Ottawa Heart Genomic Study: Discovery Of Novel Genes For Coronary Artery Disease By Genome-Wide Association Utilizing The 500k Snp Array

Purpose: To identify genes predisposing to Coronary Artery Disease (CAD). Methods: We selected the unbiased approach of using the genome wide scan association case control method. Using the Affymetrix 500K SNP array that that average a marker every 6,000 base pairs, we estimated that to detect a Minor Allele Frequency (MAF) of ≥ 10%, an odds ratio for risk of > 1.3 with 90% power would require 14,000 subjects (9,000 cases and 5,000 controls). Phase I consists of genotyping of 1,000 cases of early onset CAD and 1,000 asymptomatic older controls. Phase II will determine whether SNPs showing an association in Phase 1 are replicated in 8,000 cases and 4,000 controls. The phenotype is confirmed or excluded by coronary arteriograms obtained by catheterization or multi-slice CT. Cases with diabetes mellitus are excluded. Results: Initiated in 2005, over one billion genotypes have been performed and analyzed for 1,054 controls and 997 cases completing Phase I. Starting with data on 500,668 SNPs, control genotypes that were monoallelelic (21,668 SNPs) or not in Hardy Weinberg equilibrium were excluded using a false discovery rate (FDR) Q value <0.001 (1,473 SNPs). Individual SNPs with call rates <95% (30,826 SNPs) in cases and controls were excluded, leaving 446,701 SNPs. Fisher’s exact test was used to compare genotypes between cases and controls (FDR Q value <0.05), identifying 2,819 significant SNPs.
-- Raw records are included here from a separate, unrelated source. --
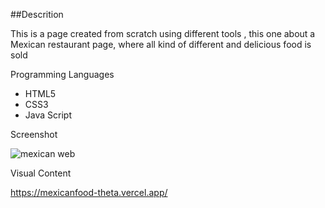 
##Descrition 

This is a page created from scratch using different tools , this one about a Mexican restaurant page, 
where all kind of different and delicious food is sold




Programming Languages

<ul>
<li>HTML5</li>
<li>CSS3</li>
<li>Java Script</li>

</ul>

Screenshot  

![mexican web](https://user-images.githubusercontent.com/87598302/153690398-20330982-0c69-435a-b15a-6bf0be297254.png)


Visual Content 

https://mexicanfood-theta.vercel.app/
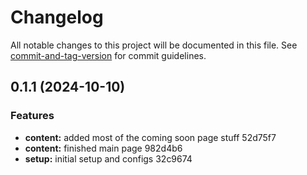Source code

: # Changelog

All notable changes to this project will be documented in this file. See [commit-and-tag-version](https://github.com/absolute-version/commit-and-tag-version) for commit guidelines.

## 0.1.1 (2024-10-10)


### Features

* **content:** added most of the coming soon page stuff 52d75f7
* **content:** finished main page 982d4b6
* **setup:** initial setup and configs 32c9674
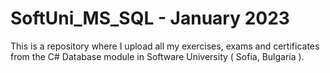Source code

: # SoftUni_MS_SQL - January 2023
This is a repository where I upload all my exercises, exams and certificates from the C# Database module in Software University ( Sofia, Bulgaria ).
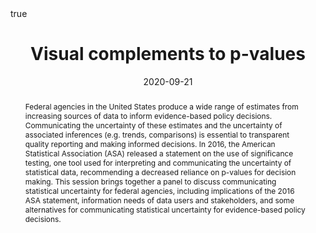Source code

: ---
abstract: "Federal agencies in the United States produce a wide range of estimates from increasing sources of data to inform evidence-based policy decisions.  Communicating the uncertainty of these estimates and the uncertainty of associated inferences (e.g. trends, comparisons) is essential to transparent quality reporting and making informed decisions. In 2016, the American Statistical Association (ASA) released a statement on the use of significance testing, one tool used for interpreting and communicating the uncertainty of statistical data, recommending a decreased reliance on p-values for decision making. This session brings together a panel to discuss communicating statistical uncertainty for federal agencies, including implications of the 2016 ASA statement, information needs of data users and stakeholders, and some alternatives for communicating statistical uncertainty for evidence-based policy decisions."
all_day: true
authors: []
date: "2020-09-21"
publishDate: "2020-09-13"
event: Federal Committee on Statistical Methodology Research & Policy Converence
event_url: https://www.fcsm2020.org/
featured: false
math: true
image:
  caption: 'Image credit: [Allison Horst](https://github.com/allisonhorst/stats-illustrations)'
summary: Talk given as part of a panel on commmunicating fitness for use.
tags: [conferences]
title: "Visual complements to p-values"
links:
- icon: desktop
  icon_pack: fas
  name: Slides
  url: https://sctyner.github.io/talks/Conferences/fcsm20/
- icon: code 
  icon_pack: fas
  name: Code
  url: https://github.com/sctyner/talks/tree/master/Conferences/fcsm20
---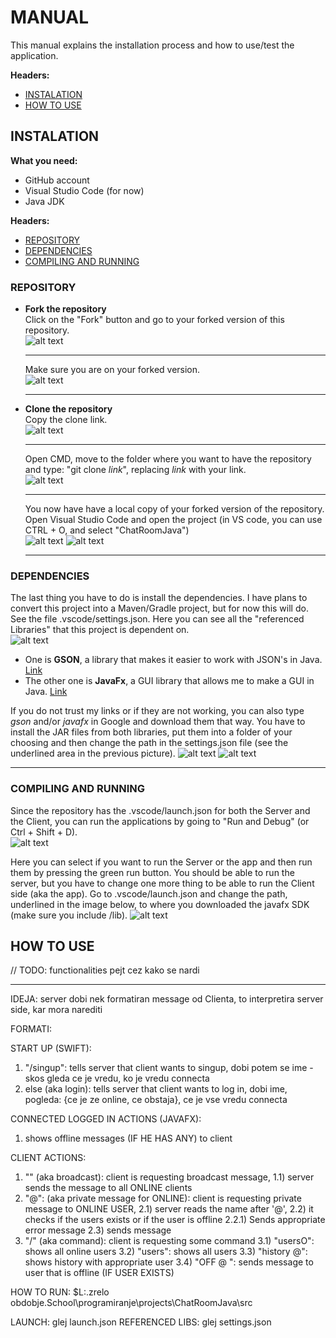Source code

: # MANUAL

This manual explains the installation process and how to use/test the application.

**Headers:**
- [INSTALATION](#instalation)
- [HOW TO USE](#how-to-use)

## INSTALATION

**What you need:**
- GitHub account
- Visual Studio Code (for now)
- Java JDK

**Headers:**
- [REPOSITORY](#repository)
- [DEPENDENCIES](#dependencies)
- [COMPILING AND RUNNING](#compiling-and-running)

### REPOSITORY
- **Fork the repository**\
    Click on the "Fork" button and go to your forked version of this repository.\
    ![alt text](images/fork1.png)
    ___
    Make sure you are on your forked version.\
    ![alt text](images/fork2.png)
    ___

- **Clone the repository**\
    Copy the clone link.\
    ![alt text](images/clone1.png)
    ___
    Open CMD, move to the folder where you want to have the repository and type: "git clone *link*", replacing *link* with your link.\
    ![alt text](images/clone2.png)
    ___
    You now have have a local copy of your forked version of the repository. Open Visual Studio Code and open the project (in VS code, you can use CTRL + O, and select "ChatRoomJava")\
    ![alt text](images/clone3.png)
    ![alt text](images/clone4.png)
    ___

### DEPENDENCIES

The last thing you have to do is install the dependencies. I have plans to convert this project into a Maven/Gradle project, but for now this will do. See the file .vscode/settings.json. Here you can see all the "referenced Libraries" that this project is dependent on.\
![alt text](images/dep1.png)

- One is **GSON**, a library that makes it easier to work with JSON's in Java. [Link](https://search.maven.org/artifact/com.google.code.gson/gson/2.11.0/jar?eh=)
- The other one is **JavaFx**, a GUI library that allows me to make a GUI in Java. [Link](https://gluonhq.com/products/javafx/)

If you do not trust my links or if they are not working, you can also type *gson* and/or *javafx* in Google and download them that way. You have to install the JAR files from both libraries, put them into a folder of your choosing and then change the path in the settings.json file (see the underlined area in the previous picture).
![alt text](images/dep2.png)
![alt text](images/dep3.png)
___

### COMPILING AND RUNNING

Since the repository has the .vscode/launch.json for both the Server and the Client, you can run the applications by going to "Run and Debug" (or Ctrl + Shift + D).\
![alt text](images/dep4.png)

Here you can select if you want to run the Server or the app and then run them by pressing the green run button. You should be able to run the server, but you have to change one more thing to be able to run the Client side (aka the app). Go to .vscode/launch.json and change the path, underlined in the image below, to where you downloaded the javafx SDK (make sure you include /lib).
![alt text](images/dep5.png)

## HOW TO USE

// TODO:
functionalities pejt cez kako se nardi

---
IDEJA:
server dobi nek formatiran message od Clienta, to interpretira server side, kar mora narediti

FORMATI:

START UP (SWIFT):
1) "/singup": tells server that client wants to singup, dobi potem se ime - skos gleda ce je vredu, ko je vredu connecta
2) else (aka login): tells server that client wants to log in, dobi ime, pogleda: {ce je ze online, ce obstaja}, ce je vse vredu connecta

CONNECTED
LOGGED IN ACTIONS (JAVAFX):
1) shows offline messages (IF HE HAS ANY) to client

CLIENT ACTIONS:
1) "" (aka broadcast): client is requesting broadcast message, 
    1.1) server sends the message to all ONLINE clients
2) "@": (aka private message for ONLINE): client is requesting private message to ONLINE USER, 
    2.1) server reads the name after '@', 
    2.2) it checks if the users exists or if the user is offline
        2.2.1) Sends appropriate error message
    2.3) sends message
3) "/" (aka command): client is requesting some command
    3.1) "usersO": shows all online users
    3.2) "users": shows all users
    3.3) "history @<NAME>": shows history with appropriate user
    3.4) "OFF @<NAME> <message>": sends message to user that is offline (IF USER EXISTS)

HOW TO RUN:
$L:\.zrelo obdobje\.School\programiranje\projects\ChatRoomJava\src

LAUNCH: glej launch.json
REFERENCED LIBS: glej settings.json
SNPs with a MAF < 0.01 in both cases and controls (598 SNPs) were removed leaving 2,221 significant SNPs. 14 SNPs in exons were non-synonymous, i.e. cause amino acid substitutions. 53 clusters of SNPs (defined as ≥3 SNPs) within genes and 45 between genes were identified, including one at 9p21.3 that was replicated in multiple independent populations (McPherson et al., Science Express 2007 - in press). In addition, 13 SNPs were identified on the X chromosome. There was no evidence of stratification in our population. SNPs showing significant association with CAD are being assessed in an independent population during Phase II. Conclusions: This is the first genome wide scan for CAD genes utilizing 500,668 markers. Phase I has identified many genes not previously known to be associated with CAD.